Operative time, recurrence, and complications throughout the initial learning curve in transforaminal endoscopic lumbar discectomy
Michelle D. Poelman, Annegien Boeykens, Biswadjiet S. Harhangi, Marc L. Schröder, Victor E. Staartjes

TL;DR
This study examines the learning curve for a minimally invasive spinal surgery technique called transforaminal endoscopic lumbar discectomy, focusing on how surgical time and outcomes improve with experience.
Contribution
The study provides a detailed analysis of the initial learning curve for TELD, highlighting the number of cases needed to achieve surgical efficiency.
Findings
Operative time decreased significantly after 50 cases and then stabilized.
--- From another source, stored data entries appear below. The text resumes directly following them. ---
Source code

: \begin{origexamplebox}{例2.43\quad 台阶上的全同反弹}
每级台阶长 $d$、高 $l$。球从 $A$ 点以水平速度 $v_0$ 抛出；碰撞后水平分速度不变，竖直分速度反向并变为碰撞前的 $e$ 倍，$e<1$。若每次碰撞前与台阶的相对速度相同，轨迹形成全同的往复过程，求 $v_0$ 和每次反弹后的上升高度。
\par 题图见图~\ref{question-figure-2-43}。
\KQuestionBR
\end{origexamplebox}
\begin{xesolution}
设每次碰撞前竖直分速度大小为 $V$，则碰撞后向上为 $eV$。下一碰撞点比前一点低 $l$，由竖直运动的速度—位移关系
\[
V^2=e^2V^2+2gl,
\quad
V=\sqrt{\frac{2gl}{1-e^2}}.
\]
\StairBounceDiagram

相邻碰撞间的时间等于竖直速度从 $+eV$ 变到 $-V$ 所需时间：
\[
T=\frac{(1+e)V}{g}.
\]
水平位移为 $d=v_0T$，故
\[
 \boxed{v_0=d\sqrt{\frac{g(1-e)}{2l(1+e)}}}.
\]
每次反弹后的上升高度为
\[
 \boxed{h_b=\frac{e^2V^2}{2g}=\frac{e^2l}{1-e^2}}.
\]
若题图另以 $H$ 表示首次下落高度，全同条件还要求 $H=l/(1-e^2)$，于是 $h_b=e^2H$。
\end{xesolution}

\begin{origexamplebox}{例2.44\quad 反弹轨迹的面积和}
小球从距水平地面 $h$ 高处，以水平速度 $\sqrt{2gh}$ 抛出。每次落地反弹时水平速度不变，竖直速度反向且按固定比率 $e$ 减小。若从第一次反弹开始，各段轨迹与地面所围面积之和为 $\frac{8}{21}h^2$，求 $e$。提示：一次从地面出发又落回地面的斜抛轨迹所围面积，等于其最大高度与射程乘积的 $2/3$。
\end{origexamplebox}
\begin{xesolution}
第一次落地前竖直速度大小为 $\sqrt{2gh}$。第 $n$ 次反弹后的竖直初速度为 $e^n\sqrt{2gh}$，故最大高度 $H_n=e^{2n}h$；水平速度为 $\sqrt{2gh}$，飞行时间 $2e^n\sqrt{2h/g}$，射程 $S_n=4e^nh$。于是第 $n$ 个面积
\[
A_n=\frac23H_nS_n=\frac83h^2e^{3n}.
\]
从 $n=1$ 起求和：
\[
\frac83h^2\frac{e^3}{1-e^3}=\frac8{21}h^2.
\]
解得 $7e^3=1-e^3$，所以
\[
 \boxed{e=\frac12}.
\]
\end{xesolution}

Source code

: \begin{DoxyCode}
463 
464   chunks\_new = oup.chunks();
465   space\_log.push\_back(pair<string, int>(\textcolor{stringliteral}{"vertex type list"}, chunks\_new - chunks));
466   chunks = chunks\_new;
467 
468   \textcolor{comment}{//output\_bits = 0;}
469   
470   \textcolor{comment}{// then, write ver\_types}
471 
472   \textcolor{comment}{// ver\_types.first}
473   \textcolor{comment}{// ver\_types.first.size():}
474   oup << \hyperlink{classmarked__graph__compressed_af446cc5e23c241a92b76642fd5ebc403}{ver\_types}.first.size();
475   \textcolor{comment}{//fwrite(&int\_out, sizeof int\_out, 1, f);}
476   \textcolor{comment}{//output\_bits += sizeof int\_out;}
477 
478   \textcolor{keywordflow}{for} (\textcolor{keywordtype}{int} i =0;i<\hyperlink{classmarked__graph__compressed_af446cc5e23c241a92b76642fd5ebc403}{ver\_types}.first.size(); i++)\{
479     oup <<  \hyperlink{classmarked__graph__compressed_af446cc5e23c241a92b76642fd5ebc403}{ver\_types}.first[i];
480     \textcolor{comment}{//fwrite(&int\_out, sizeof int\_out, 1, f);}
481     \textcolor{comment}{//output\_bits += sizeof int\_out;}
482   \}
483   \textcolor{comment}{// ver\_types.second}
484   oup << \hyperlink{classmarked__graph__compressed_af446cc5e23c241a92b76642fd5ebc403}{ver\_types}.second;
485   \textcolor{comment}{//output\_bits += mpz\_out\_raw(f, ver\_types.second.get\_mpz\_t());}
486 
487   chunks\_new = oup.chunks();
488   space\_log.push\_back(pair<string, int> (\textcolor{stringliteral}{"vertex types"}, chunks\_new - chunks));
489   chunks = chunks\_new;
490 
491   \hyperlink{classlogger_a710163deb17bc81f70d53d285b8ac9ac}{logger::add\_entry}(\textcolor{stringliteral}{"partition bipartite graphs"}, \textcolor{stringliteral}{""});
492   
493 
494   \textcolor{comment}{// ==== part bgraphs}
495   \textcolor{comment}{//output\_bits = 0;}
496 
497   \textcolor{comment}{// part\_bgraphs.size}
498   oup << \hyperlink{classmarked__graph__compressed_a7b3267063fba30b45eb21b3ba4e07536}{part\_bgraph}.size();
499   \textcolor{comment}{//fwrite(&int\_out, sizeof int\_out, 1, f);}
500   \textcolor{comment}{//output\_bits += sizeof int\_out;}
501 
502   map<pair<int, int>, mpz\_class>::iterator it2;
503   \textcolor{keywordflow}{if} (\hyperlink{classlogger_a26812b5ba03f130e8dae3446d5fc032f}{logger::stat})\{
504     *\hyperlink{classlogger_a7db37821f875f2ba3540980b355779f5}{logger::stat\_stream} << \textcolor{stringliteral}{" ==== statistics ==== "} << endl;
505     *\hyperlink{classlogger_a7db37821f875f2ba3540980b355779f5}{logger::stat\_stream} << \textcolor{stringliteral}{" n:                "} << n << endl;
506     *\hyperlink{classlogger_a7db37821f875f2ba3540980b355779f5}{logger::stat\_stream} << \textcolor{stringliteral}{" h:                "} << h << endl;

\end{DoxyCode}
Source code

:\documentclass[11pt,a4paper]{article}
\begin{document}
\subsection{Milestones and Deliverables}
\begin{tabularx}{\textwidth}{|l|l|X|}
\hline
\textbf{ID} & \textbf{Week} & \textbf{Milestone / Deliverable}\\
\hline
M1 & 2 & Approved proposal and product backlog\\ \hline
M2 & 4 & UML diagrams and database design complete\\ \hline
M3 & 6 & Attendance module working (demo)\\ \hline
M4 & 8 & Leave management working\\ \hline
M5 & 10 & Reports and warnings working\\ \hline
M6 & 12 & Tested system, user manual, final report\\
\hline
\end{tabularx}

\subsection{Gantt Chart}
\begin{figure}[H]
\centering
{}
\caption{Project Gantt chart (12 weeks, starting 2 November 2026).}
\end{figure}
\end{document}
Recurrence and complication rates remained low and did not show significant trends over the learning curve.
The docking process was identified as the most challenging part of the procedure.
Abstract
Transforaminal Endoscopic Lumbar Discectomy (TELD) is increasing in popularity as a minimally invasive technique for treating lumbar disc herniation (LDH). However, TELD presents technical challenges that may result in a flat learning curve. This study analysed the first patients treated by a single senior neurosurgeon transitioning from tubular microdiscectomy, focussing on the initial learning curve for operative time, recurrence, and complications. A retrospective study was conducted using data from a consecutive cohort of the first 213 patients operated for LDH by TELD. We collected basic demographic data and recorded all complications, recurrences, and operative time, among other clinical outcome measures. For analytical purposes (trend testing), the learning curve was divided into four quarters of each approx. 50 patients. The cohort included 101 (47.4%) females and 112 (52.6%)…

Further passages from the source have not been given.